- **Task goal**
Print, exactly as written, every line from the first line of the records below through the line containing "# Contributing", and nothing further.

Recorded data
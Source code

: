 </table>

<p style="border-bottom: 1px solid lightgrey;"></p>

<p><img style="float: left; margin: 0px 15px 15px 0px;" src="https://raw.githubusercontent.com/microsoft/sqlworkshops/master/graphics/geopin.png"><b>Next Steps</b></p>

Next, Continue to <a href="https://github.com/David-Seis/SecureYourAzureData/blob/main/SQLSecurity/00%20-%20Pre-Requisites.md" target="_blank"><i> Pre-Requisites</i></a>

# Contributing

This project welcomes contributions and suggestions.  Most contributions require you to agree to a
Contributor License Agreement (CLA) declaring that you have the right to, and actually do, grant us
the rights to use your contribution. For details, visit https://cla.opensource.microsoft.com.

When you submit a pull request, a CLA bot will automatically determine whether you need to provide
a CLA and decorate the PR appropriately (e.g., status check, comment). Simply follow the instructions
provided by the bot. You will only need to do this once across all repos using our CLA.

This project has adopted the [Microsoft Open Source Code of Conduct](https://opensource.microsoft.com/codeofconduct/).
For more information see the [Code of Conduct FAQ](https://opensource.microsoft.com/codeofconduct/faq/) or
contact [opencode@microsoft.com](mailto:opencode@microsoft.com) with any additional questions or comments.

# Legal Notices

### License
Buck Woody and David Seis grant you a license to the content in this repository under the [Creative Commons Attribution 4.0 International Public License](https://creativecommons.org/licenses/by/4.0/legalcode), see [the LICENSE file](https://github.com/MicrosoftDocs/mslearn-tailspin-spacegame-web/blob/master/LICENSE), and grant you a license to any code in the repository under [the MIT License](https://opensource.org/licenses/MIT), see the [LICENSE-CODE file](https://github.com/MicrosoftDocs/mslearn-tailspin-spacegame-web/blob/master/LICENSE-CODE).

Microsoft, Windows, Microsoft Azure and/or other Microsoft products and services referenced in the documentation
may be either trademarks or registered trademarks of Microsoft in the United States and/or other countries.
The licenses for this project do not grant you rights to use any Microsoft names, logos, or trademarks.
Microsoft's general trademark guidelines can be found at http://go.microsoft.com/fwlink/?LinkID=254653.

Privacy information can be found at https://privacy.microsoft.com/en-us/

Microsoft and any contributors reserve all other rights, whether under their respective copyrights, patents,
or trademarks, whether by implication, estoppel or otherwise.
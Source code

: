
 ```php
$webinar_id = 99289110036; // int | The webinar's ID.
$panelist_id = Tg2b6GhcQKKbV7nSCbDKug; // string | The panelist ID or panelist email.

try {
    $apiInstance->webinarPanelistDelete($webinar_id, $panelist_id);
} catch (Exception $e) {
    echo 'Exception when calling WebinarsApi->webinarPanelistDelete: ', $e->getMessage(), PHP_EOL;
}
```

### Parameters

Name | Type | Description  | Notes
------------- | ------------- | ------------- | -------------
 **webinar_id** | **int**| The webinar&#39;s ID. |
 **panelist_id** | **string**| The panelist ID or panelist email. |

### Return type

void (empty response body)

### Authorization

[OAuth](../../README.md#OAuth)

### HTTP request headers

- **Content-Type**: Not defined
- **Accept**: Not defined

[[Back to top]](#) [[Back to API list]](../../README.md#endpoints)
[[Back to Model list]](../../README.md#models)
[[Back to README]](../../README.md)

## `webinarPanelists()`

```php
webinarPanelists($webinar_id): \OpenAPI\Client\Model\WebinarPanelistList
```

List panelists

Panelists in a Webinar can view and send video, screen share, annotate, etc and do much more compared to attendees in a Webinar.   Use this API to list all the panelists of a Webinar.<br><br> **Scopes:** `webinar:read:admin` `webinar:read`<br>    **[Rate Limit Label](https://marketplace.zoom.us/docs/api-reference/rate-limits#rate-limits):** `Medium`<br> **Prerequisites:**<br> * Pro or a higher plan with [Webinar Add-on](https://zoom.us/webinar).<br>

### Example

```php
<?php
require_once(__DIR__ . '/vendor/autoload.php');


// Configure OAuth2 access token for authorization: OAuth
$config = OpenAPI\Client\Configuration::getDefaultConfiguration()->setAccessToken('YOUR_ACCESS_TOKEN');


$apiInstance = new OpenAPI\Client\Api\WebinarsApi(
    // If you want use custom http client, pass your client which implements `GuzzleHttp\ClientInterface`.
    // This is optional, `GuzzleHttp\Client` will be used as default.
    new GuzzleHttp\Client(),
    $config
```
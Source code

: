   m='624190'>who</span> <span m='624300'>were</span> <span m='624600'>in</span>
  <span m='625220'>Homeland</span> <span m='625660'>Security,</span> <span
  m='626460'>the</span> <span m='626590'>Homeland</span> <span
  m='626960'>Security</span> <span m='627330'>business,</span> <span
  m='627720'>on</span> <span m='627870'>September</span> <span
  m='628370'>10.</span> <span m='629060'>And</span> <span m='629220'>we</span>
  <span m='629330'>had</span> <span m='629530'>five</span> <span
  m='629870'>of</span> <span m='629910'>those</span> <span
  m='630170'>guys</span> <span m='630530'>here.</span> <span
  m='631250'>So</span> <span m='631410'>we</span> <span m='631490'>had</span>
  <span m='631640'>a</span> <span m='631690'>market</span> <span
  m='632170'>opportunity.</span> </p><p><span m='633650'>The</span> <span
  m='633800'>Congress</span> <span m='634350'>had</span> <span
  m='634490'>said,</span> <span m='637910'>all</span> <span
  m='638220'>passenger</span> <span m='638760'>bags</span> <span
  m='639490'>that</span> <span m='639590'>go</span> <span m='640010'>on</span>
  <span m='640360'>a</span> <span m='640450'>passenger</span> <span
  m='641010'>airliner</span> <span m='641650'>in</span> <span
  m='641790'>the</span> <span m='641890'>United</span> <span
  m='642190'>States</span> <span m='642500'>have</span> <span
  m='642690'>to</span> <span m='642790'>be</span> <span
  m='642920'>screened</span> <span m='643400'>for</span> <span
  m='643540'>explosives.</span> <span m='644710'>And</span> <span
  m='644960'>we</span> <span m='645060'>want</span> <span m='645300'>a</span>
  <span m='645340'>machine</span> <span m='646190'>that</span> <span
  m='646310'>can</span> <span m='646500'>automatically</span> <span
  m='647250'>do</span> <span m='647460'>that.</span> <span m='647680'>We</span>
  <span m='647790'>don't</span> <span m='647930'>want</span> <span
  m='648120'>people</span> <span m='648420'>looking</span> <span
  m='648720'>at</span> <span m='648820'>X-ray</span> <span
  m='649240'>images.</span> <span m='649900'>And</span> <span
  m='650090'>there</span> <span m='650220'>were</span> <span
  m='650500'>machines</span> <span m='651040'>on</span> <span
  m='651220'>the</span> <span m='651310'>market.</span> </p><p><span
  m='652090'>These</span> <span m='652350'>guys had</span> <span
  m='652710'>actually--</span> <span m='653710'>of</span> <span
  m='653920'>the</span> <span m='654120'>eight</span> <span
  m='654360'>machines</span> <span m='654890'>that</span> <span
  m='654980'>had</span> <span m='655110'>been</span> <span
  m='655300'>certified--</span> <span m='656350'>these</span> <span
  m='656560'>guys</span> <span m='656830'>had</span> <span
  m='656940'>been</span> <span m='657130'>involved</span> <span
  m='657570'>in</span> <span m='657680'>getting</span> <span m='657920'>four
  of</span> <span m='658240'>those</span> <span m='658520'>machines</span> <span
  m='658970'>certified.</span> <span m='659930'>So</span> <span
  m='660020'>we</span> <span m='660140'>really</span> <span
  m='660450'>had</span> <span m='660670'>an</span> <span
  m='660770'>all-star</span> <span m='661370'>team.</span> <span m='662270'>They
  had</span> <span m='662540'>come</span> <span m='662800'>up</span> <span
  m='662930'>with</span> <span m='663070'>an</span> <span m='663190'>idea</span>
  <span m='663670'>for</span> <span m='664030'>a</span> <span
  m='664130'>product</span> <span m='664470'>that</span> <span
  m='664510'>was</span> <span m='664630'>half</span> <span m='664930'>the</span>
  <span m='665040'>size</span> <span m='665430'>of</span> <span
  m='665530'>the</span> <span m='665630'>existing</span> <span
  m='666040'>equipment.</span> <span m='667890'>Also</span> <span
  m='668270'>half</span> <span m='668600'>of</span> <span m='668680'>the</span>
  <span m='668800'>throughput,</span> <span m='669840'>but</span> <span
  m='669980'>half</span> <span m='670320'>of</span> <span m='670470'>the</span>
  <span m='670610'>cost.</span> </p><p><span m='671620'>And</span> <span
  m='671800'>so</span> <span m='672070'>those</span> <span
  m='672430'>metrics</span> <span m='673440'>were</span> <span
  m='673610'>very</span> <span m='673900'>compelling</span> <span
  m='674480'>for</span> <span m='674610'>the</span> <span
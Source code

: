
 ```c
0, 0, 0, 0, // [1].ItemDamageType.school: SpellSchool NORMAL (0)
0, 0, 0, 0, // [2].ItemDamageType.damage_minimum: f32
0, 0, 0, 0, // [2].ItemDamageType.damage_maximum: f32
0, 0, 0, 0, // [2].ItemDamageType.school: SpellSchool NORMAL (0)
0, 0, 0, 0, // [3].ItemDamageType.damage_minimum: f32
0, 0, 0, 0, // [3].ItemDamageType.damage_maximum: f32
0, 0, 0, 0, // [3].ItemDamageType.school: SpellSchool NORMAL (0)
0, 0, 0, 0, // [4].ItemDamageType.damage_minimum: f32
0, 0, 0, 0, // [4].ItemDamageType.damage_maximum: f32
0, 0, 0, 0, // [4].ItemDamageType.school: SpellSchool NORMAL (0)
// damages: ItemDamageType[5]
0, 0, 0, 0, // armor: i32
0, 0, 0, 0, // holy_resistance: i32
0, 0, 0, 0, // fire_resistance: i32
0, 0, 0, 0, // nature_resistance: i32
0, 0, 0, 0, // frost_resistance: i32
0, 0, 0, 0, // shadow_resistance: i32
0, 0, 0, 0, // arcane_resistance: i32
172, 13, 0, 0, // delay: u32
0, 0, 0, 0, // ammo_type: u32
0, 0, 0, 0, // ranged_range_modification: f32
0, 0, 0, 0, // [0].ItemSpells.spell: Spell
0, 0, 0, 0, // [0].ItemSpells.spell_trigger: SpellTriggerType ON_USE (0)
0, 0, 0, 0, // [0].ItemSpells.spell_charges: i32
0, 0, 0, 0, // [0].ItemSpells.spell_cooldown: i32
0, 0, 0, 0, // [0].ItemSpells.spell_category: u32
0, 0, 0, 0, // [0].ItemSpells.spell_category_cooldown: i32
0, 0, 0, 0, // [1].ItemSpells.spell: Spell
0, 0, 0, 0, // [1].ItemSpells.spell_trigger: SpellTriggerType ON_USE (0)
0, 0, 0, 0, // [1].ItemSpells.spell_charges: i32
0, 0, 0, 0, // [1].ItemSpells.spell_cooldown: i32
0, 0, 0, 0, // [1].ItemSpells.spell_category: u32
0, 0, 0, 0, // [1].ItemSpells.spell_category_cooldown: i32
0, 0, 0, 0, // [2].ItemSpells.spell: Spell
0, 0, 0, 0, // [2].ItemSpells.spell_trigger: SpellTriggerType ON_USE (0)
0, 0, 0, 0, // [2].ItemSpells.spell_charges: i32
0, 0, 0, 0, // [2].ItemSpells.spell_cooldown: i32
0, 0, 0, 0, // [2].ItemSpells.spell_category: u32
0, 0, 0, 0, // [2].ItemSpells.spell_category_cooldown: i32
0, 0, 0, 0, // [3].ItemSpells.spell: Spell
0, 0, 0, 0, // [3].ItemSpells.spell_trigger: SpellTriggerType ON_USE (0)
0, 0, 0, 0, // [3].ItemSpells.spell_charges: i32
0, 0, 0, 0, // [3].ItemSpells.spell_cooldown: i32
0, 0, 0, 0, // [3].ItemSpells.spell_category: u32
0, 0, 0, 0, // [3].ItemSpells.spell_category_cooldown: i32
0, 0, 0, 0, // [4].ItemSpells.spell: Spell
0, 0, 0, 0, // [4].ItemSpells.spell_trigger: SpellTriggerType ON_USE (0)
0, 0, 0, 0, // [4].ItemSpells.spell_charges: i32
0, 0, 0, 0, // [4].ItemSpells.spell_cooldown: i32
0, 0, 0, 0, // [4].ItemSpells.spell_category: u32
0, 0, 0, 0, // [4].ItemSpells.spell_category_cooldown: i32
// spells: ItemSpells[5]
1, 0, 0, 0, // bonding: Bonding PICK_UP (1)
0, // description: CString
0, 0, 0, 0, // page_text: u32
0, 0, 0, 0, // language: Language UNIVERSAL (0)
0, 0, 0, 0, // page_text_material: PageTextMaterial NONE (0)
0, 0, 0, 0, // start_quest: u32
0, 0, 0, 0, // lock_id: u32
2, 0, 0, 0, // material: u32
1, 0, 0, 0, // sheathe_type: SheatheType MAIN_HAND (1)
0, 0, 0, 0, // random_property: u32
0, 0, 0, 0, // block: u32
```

- **Output for this exercise**
Source code

: </table>

<p style="border-bottom: 1px solid lightgrey;"></p>

<p><img style="float: left; margin: 0px 15px 15px 0px;" src="https://raw.githubusercontent.com/microsoft/sqlworkshops/master/graphics/geopin.png"><b>Next Steps</b></p>

Next, Continue to <a href="https://github.com/David-Seis/SecureYourAzureData/blob/main/SQLSecurity/00%20-%20Pre-Requisites.md" target="_blank"><i> Pre-Requisites</i></a>

# Contributing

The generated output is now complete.